### TRY IT
Scan the listing below for the word "their" and copy every line that has it.

### RECORDS TO USE

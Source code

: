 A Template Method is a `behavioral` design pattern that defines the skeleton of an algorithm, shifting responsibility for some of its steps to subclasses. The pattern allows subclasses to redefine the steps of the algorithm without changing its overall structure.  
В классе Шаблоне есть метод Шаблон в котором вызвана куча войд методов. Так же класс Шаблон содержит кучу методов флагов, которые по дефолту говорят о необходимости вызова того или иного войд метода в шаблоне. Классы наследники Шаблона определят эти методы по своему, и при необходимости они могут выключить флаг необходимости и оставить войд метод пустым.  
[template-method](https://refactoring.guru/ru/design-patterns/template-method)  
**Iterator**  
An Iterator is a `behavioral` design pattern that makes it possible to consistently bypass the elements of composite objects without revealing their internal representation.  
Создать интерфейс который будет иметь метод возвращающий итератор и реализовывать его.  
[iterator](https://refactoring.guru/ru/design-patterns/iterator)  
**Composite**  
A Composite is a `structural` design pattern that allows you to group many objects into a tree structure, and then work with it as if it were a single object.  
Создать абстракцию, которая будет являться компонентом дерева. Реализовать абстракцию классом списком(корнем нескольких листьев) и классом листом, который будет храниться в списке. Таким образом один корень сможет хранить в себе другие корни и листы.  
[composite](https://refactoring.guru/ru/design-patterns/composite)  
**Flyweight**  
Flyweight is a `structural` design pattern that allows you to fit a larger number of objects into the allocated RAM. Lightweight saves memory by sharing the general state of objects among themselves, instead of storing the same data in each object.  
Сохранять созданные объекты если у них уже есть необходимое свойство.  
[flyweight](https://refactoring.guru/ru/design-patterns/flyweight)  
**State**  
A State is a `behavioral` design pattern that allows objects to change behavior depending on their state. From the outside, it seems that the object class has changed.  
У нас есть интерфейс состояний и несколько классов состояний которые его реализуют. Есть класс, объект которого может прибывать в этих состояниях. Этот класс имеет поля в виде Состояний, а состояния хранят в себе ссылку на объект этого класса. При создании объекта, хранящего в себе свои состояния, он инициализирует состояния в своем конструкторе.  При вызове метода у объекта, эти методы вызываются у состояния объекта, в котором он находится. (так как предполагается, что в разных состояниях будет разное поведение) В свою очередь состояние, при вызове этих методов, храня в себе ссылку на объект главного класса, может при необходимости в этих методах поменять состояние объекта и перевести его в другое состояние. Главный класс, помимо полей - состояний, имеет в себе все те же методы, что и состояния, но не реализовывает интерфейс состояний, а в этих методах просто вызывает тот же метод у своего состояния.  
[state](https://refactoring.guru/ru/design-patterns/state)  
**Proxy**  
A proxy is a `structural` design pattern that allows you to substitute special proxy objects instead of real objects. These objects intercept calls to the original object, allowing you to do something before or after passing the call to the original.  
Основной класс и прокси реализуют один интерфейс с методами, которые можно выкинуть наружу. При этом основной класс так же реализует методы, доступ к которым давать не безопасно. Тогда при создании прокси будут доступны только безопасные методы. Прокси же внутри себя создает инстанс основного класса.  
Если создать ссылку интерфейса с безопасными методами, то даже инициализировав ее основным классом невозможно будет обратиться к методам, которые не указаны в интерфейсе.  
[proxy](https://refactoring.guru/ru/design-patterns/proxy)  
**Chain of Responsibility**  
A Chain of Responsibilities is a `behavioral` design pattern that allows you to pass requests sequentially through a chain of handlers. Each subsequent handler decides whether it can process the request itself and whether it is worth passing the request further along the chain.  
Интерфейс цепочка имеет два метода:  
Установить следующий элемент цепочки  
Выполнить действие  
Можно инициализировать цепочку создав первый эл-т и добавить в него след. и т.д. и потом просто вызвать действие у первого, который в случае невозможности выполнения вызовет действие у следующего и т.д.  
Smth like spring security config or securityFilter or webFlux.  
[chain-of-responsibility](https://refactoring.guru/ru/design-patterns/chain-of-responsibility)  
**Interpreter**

### TASK OUTPUT
An Iterator is a `behavioral` design pattern that makes it possible to consistently bypass the elements of composite objects without revealing their internal representation.  
A State is a `behavioral` design pattern that allows objects to change behavior depending on their state. From the outside, it seems that the object class has changed.  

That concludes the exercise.